Some of us have been married before. A lot of us have been married before, actually. This poem is about marriage, but it’s every bit as much about attitudes toward failure.
Instead of remembering how we tried and the ways in which we succeeded, we tend to concentrate on our failures. The poem uses the myth of Icarus and Daedalus. Daedalus, an inventor, made wings out of feathers and wax for their escape from Crete where he and his son were being held captive by King Minos.
Icarus, though, was so thrilled by flight that he ignored his father’s warnings and flew too close to the sun. His wings melted and he fell into the sea, where he drowned. The moral is, apparently, your pride can kill you.
Stay between extremes. Jack Gilbert turns the myth on its head, though, as poets often do. His poem focuses on what Icarus actually accomplished.

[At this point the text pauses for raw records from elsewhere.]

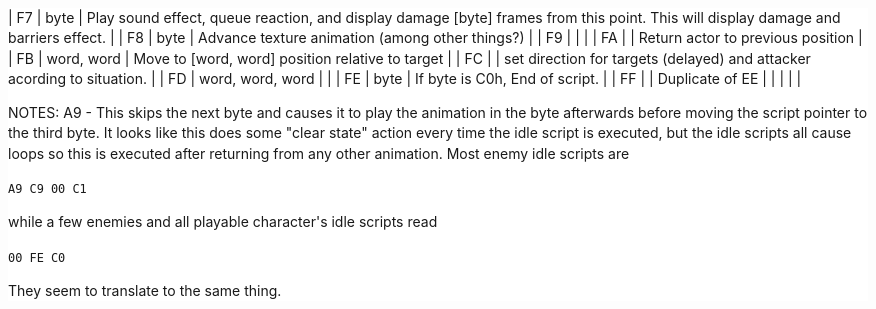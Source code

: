 |  F7  |                   byte                   |                                                                    Play sound effect, queue reaction, and display damage \[byte\] frames from this point. This will display damage and barriers effect.                                                                     |
|  F8  |                   byte                   |                                                                                                               Advance texture animation (among other things?)                                                                                                               |
|  F9  |                                          |                                                                                                                                                                                                                                                                             |
|  FA  |                                          |                                                                                                                      Return actor to previous position                                                                                                                      |
|  FB  |                word, word                |                                                                                                             Move to \[word, word\] position relative to target                                                                                                              |
|  FC  |                                          |                                                                                                   set direction for targets (delayed) and attacker acording to situation.                                                                                                   |
|  FD  |             word, word, word             |                                                                                                                                                                                                                                                                             |
|  FE  |                   byte                   |                                                                                                                       If byte is C0h, End of script.                                                                                                                        |
|  FF  |                                          |                                                                                                                               Duplicate of EE                                                                                                                               |
|      |                                          |                                                                                                                                                                                                                                                                             |

NOTES: A9 - This skips the next byte and causes it to play the animation
in the byte afterwards before moving the script pointer to the third
byte. It looks like this does some "clear state" action every time the
idle script is executed, but the idle scripts all cause loops so this is
executed after returning from any other animation. Most enemy idle
scripts are

`A9 C9 00 C1`

while a few enemies and all playable character's idle scripts read

`00 FE C0`

They seem to translate to the same thing.
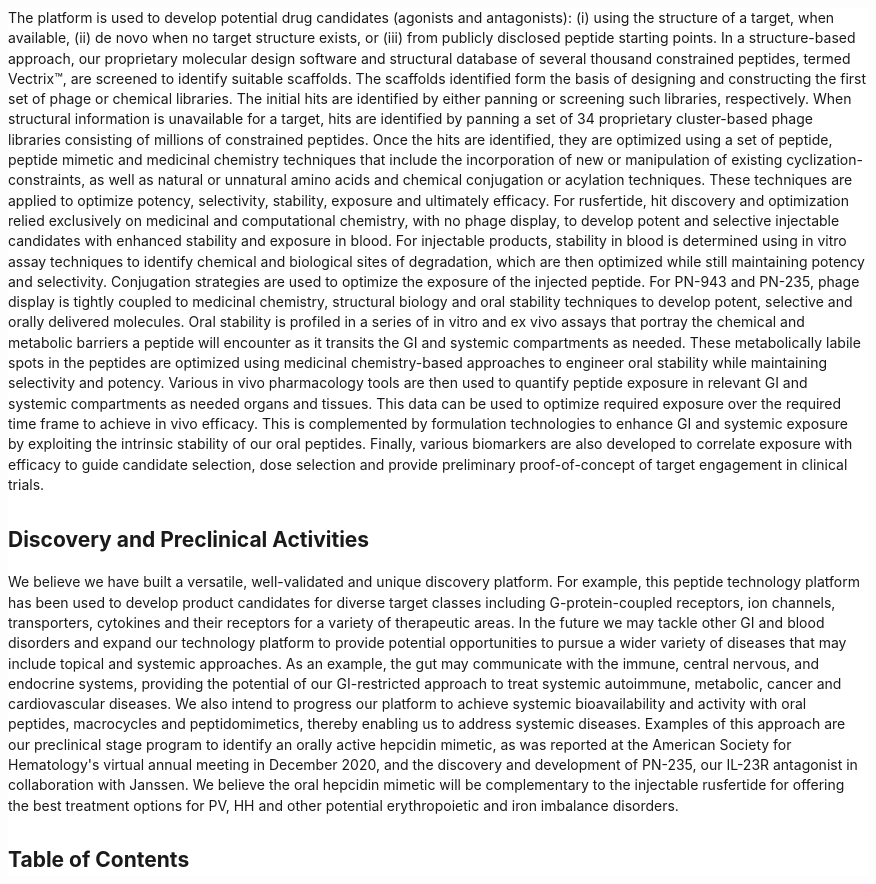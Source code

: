 The platform is used to develop potential drug candidates (agonists and antagonists): (i) using the structure of a target, when available, (ii) de novo when no target structure exists, or (iii) from publicly disclosed peptide starting points. In a structure-based approach, our proprietary molecular design software and structural database of several thousand constrained peptides, termed Vectrix™, are screened to identify suitable scaffolds. The scaffolds identified form the basis of designing and constructing the first set of phage or chemical libraries. The initial hits are identified by either panning or screening such libraries, respectively. When structural information is unavailable for a target, hits are identified by panning a set of 34 proprietary cluster-based phage libraries consisting of millions of constrained peptides. Once the hits are identified, they are optimized using a set of peptide, peptide mimetic and medicinal chemistry techniques that include the incorporation of new or manipulation of existing cyclization-constraints, as well as natural or unnatural amino acids and chemical conjugation or acylation techniques. These techniques are applied to optimize potency, selectivity, stability, exposure and ultimately efficacy. For rusfertide, hit discovery and optimization relied exclusively on medicinal and computational chemistry, with no phage display, to develop potent and selective injectable candidates with enhanced stability and exposure in blood. For injectable products, stability in blood is determined using in vitro assay techniques to identify chemical and biological sites of degradation, which are then optimized while still maintaining potency and selectivity. Conjugation strategies are used to optimize the exposure of the injected peptide. For PN-943 and PN-235, phage display is tightly coupled to medicinal chemistry, structural biology and oral stability techniques to develop potent, selective and orally delivered molecules. Oral stability is profiled in a series of in vitro and ex vivo assays that portray the chemical and metabolic barriers a peptide will encounter as it transits the GI and systemic compartments as needed. These metabolically labile spots in the peptides are optimized using medicinal chemistry-based approaches to engineer oral stability while maintaining selectivity and potency. Various in vivo pharmacology tools are then used to quantify peptide exposure in relevant GI and systemic compartments as needed organs and tissues. This data can be used to optimize required exposure over the required time frame to achieve in vivo efficacy. This is complemented by formulation technologies to enhance GI and systemic exposure by exploiting the intrinsic stability of our oral peptides. Finally, various biomarkers are also developed to correlate exposure with efficacy to guide candidate selection, dose selection and provide preliminary proof-of-concept of target engagement in clinical trials.

## Discovery and Preclinical Activities

We believe we have built a versatile, well-validated and unique discovery platform. For example, this peptide technology platform has been used to develop product candidates for diverse target classes including G-protein-coupled receptors, ion channels, transporters, cytokines and their receptors for a variety of therapeutic areas. In the future we may tackle other GI and blood disorders and expand our technology platform to provide potential opportunities to pursue a wider variety of diseases that may include topical and systemic approaches. As an example, the gut may communicate with the immune, central nervous, and endocrine systems, providing the potential of our GI-restricted approach to treat systemic autoimmune, metabolic, cancer and cardiovascular diseases. We also intend to progress our platform to achieve systemic bioavailability and activity with oral peptides, macrocycles and peptidomimetics, thereby enabling us to address systemic diseases. Examples of this approach are our preclinical stage program to identify an orally active hepcidin mimetic, as was reported at the American Society for Hematology's virtual annual meeting in December 2020, and the discovery and development of PN-235, our IL-23R antagonist in collaboration with Janssen. We believe the oral hepcidin mimetic will be complementary to the injectable rusfertide for offering the best treatment options for PV, HH and other potential erythropoietic and iron imbalance disorders.

## Table of Contents
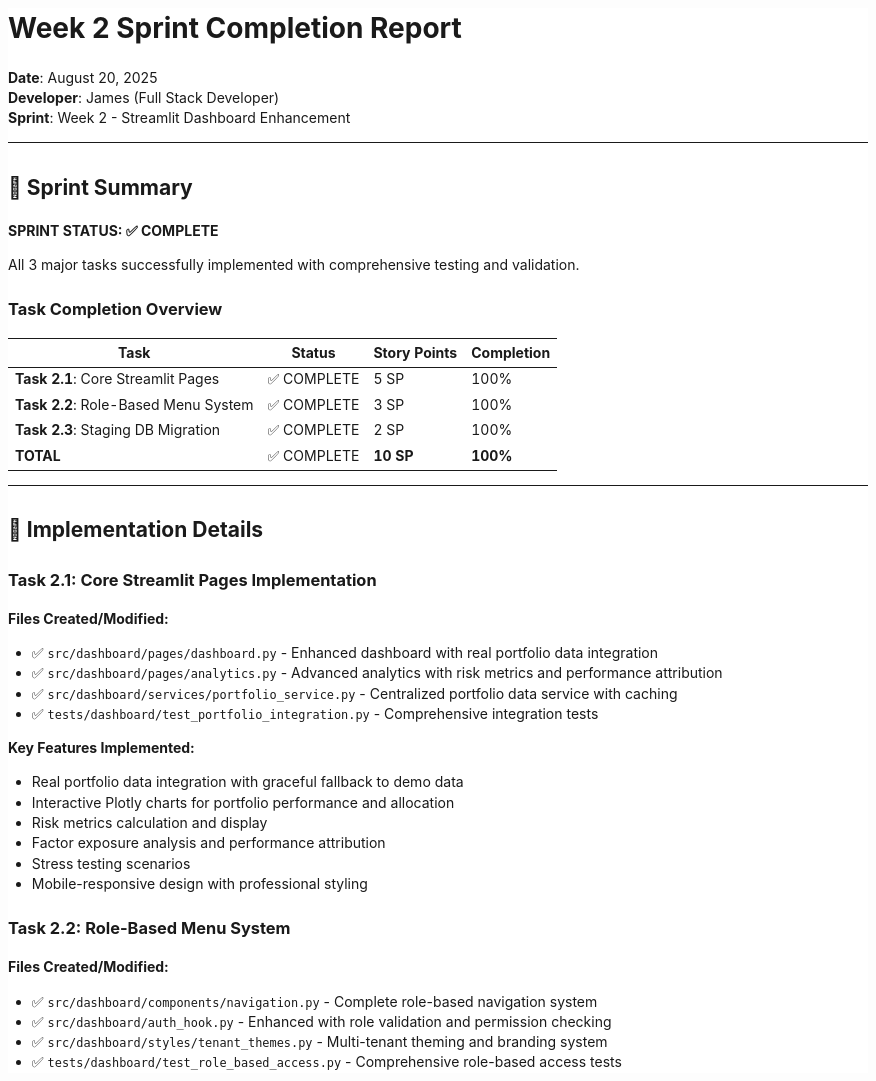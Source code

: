 # Week 2 Sprint Completion Report
**Date**: August 20, 2025  
**Developer**: James (Full Stack Developer)  
**Sprint**: Week 2 - Streamlit Dashboard Enhancement  

---

## 🎯 Sprint Summary

**SPRINT STATUS: ✅ COMPLETE**

All 3 major tasks successfully implemented with comprehensive testing and validation.

### Task Completion Overview

| Task | Status | Story Points | Completion |
|------|--------|-------------|------------|
| **Task 2.1**: Core Streamlit Pages | ✅ COMPLETE | 5 SP | 100% |
| **Task 2.2**: Role-Based Menu System | ✅ COMPLETE | 3 SP | 100% |
| **Task 2.3**: Staging DB Migration | ✅ COMPLETE | 2 SP | 100% |
| **TOTAL** | ✅ COMPLETE | **10 SP** | **100%** |

---

## 📁 Implementation Details

### Task 2.1: Core Streamlit Pages Implementation
**Files Created/Modified:**
- ✅ `src/dashboard/pages/dashboard.py` - Enhanced dashboard with real portfolio data integration
- ✅ `src/dashboard/pages/analytics.py` - Advanced analytics with risk metrics and performance attribution
- ✅ `src/dashboard/services/portfolio_service.py` - Centralized portfolio data service with caching
- ✅ `tests/dashboard/test_portfolio_integration.py` - Comprehensive integration tests

**Key Features Implemented:**
- Real portfolio data integration with graceful fallback to demo data
- Interactive Plotly charts for portfolio performance and allocation
- Risk metrics calculation and display
- Factor exposure analysis and performance attribution
- Stress testing scenarios
- Mobile-responsive design with professional styling

### Task 2.2: Role-Based Menu System
**Files Created/Modified:**
- ✅ `src/dashboard/components/navigation.py` - Complete role-based navigation system
- ✅ `src/dashboard/auth_hook.py` - Enhanced with role validation and permission checking
- ✅ `src/dashboard/styles/tenant_themes.py` - Multi-tenant theming and branding system
- ✅ `tests/dashboard/test_role_based_access.py` - Comprehensive role-based access tests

Instead of concentrating on the failure of the expedition, there remains the fact that he actually did it. He flew! But this isn’t about flying. It’s about relationships.
The phrase that intrigues me is “anything worth doing is worth doing badly.” I notice it starts with “anything worth doing.” The relationship was, after all, worth doing.
The fact that it was done badly isn’t the point. There is the poet’s beautiful memory of being by the ocean with his beloved, all images pointing toward the eventual end. Love was “draining out of her.
” The stars were so extravagant (like Icarus’s flight), you knew they were burning o.